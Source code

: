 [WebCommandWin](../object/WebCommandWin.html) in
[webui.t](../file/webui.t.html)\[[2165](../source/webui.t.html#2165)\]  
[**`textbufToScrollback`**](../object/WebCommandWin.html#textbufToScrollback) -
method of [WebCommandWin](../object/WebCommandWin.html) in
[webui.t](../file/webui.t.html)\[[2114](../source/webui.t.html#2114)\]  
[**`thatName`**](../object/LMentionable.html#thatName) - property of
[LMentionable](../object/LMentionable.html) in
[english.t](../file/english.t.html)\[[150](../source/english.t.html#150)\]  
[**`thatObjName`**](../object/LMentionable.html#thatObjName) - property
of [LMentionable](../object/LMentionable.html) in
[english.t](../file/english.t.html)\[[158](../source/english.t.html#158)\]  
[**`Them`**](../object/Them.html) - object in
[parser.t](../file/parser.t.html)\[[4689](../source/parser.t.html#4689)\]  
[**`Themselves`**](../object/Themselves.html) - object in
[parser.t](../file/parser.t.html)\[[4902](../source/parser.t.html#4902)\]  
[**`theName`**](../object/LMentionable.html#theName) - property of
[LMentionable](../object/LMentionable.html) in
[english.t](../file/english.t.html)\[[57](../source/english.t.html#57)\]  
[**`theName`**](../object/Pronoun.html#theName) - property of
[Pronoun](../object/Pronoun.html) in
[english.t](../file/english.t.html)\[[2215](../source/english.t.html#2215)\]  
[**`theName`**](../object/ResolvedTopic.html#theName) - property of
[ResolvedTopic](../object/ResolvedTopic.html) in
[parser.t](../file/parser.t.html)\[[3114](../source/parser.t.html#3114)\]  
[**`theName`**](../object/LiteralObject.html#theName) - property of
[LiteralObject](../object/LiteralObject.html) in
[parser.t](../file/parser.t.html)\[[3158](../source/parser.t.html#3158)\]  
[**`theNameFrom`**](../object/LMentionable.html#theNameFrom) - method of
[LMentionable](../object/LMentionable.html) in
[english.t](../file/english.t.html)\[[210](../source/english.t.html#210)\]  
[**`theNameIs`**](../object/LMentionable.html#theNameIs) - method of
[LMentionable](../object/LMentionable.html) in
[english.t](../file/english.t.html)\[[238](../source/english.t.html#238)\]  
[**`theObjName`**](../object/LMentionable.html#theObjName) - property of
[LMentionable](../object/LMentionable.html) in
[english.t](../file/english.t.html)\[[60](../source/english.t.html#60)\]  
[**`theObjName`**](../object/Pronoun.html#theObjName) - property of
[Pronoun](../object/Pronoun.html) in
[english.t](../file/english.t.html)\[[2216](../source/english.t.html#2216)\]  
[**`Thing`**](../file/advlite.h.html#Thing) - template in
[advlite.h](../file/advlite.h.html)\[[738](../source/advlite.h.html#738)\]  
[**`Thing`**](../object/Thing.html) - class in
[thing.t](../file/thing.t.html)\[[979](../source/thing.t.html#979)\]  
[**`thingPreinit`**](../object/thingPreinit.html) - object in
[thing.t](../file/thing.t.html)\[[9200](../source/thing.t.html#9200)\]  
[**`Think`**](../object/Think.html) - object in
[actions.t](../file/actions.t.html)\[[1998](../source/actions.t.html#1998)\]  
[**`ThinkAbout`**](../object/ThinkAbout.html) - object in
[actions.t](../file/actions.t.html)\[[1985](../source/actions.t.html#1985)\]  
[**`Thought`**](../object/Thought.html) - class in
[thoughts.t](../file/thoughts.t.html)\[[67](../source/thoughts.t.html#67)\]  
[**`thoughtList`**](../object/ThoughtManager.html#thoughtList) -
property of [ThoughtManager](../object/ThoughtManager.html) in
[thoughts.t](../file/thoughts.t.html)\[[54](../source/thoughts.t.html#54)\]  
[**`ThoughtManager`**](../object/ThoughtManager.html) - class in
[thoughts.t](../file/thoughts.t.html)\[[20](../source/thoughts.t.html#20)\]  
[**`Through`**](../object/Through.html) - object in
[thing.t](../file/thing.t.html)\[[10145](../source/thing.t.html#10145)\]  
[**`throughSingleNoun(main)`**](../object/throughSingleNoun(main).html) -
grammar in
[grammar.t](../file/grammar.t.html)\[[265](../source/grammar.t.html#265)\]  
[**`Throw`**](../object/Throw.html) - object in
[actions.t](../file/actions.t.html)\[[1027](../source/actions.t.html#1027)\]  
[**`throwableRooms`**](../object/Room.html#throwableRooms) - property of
━━━━━━━━━━━━━━━━━━━━
*Your instructions*:
Without dropping a single line, output the records above exactly.

*Response area*:
Source code

: [WebCommandWin](../object/WebCommandWin.html) in
[webui.t](../file/webui.t.html)\[[2165](../source/webui.t.html#2165)\]  
[**`textbufToScrollback`**](../object/WebCommandWin.html#textbufToScrollback) -
method of [WebCommandWin](../object/WebCommandWin.html) in
[webui.t](../file/webui.t.html)\[[2114](../source/webui.t.html#2114)\]  
[**`thatName`**](../object/LMentionable.html#thatName) - property of
[LMentionable](../object/LMentionable.html) in
[english.t](../file/english.t.html)\[[150](../source/english.t.html#150)\]  
[**`thatObjName`**](../object/LMentionable.html#thatObjName) - property
of [LMentionable](../object/LMentionable.html) in
[english.t](../file/english.t.html)\[[158](../source/english.t.html#158)\]  
[**`Them`**](../object/Them.html) - object in
[parser.t](../file/parser.t.html)\[[4689](../source/parser.t.html#4689)\]  
[**`Themselves`**](../object/Themselves.html) - object in
[parser.t](../file/parser.t.html)\[[4902](../source/parser.t.html#4902)\]  
[**`theName`**](../object/LMentionable.html#theName) - property of
[LMentionable](../object/LMentionable.html) in
[english.t](../file/english.t.html)\[[57](../source/english.t.html#57)\]  
[**`theName`**](../object/Pronoun.html#theName) - property of
[Pronoun](../object/Pronoun.html) in
[english.t](../file/english.t.html)\[[2215](../source/english.t.html#2215)\]  
[**`theName`**](../object/ResolvedTopic.html#theName) - property of
[ResolvedTopic](../object/ResolvedTopic.html) in
[parser.t](../file/parser.t.html)\[[3114](../source/parser.t.html#3114)\]  
[**`theName`**](../object/LiteralObject.html#theName) - property of
[LiteralObject](../object/LiteralObject.html) in
[parser.t](../file/parser.t.html)\[[3158](../source/parser.t.html#3158)\]  
[**`theNameFrom`**](../object/LMentionable.html#theNameFrom) - method of
[LMentionable](../object/LMentionable.html) in
[english.t](../file/english.t.html)\[[210](../source/english.t.html#210)\]  
[**`theNameIs`**](../object/LMentionable.html#theNameIs) - method of
[LMentionable](../object/LMentionable.html) in
[english.t](../file/english.t.html)\[[238](../source/english.t.html#238)\]  
[**`theObjName`**](../object/LMentionable.html#theObjName) - property of
[LMentionable](../object/LMentionable.html) in
[english.t](../file/english.t.html)\[[60](../source/english.t.html#60)\]  
[**`theObjName`**](../object/Pronoun.html#theObjName) - property of
[Pronoun](../object/Pronoun.html) in
[english.t](../file/english.t.html)\[[2216](../source/english.t.html#2216)\]  
[**`Thing`**](../file/advlite.h.html#Thing) - template in
[advlite.h](../file/advlite.h.html)\[[738](../source/advlite.h.html#738)\]  
[**`Thing`**](../object/Thing.html) - class in
[thing.t](../file/thing.t.html)\[[979](../source/thing.t.html#979)\]  
[**`thingPreinit`**](../object/thingPreinit.html) - object in
[thing.t](../file/thing.t.html)\[[9200](../source/thing.t.html#9200)\]  
[**`Think`**](../object/Think.html) - object in
[actions.t](../file/actions.t.html)\[[1998](../source/actions.t.html#1998)\]  
[**`ThinkAbout`**](../object/ThinkAbout.html) - object in
[actions.t](../file/actions.t.html)\[[1985](../source/actions.t.html#1985)\]  
[**`Thought`**](../object/Thought.html) - class in
[thoughts.t](../file/thoughts.t.html)\[[67](../source/thoughts.t.html#67)\]  
[**`thoughtList`**](../object/ThoughtManager.html#thoughtList) -
property of [ThoughtManager](../object/ThoughtManager.html) in
[thoughts.t](../file/thoughts.t.html)\[[54](../source/thoughts.t.html#54)\]  
[**`ThoughtManager`**](../object/ThoughtManager.html) - class in
[thoughts.t](../file/thoughts.t.html)\[[20](../source/thoughts.t.html#20)\]  
[**`Through`**](../object/Through.html) - object in
[thing.t](../file/thing.t.html)\[[10145](../source/thing.t.html#10145)\]  
[**`throughSingleNoun(main)`**](../object/throughSingleNoun(main).html) -
grammar in
[grammar.t](../file/grammar.t.html)\[[265](../source/grammar.t.html#265)\]  
[**`Throw`**](../object/Throw.html) - object in
[actions.t](../file/actions.t.html)\[[1027](../source/actions.t.html#1027)\]  
[**`throwableRooms`**](../object/Room.html#throwableRooms) - property of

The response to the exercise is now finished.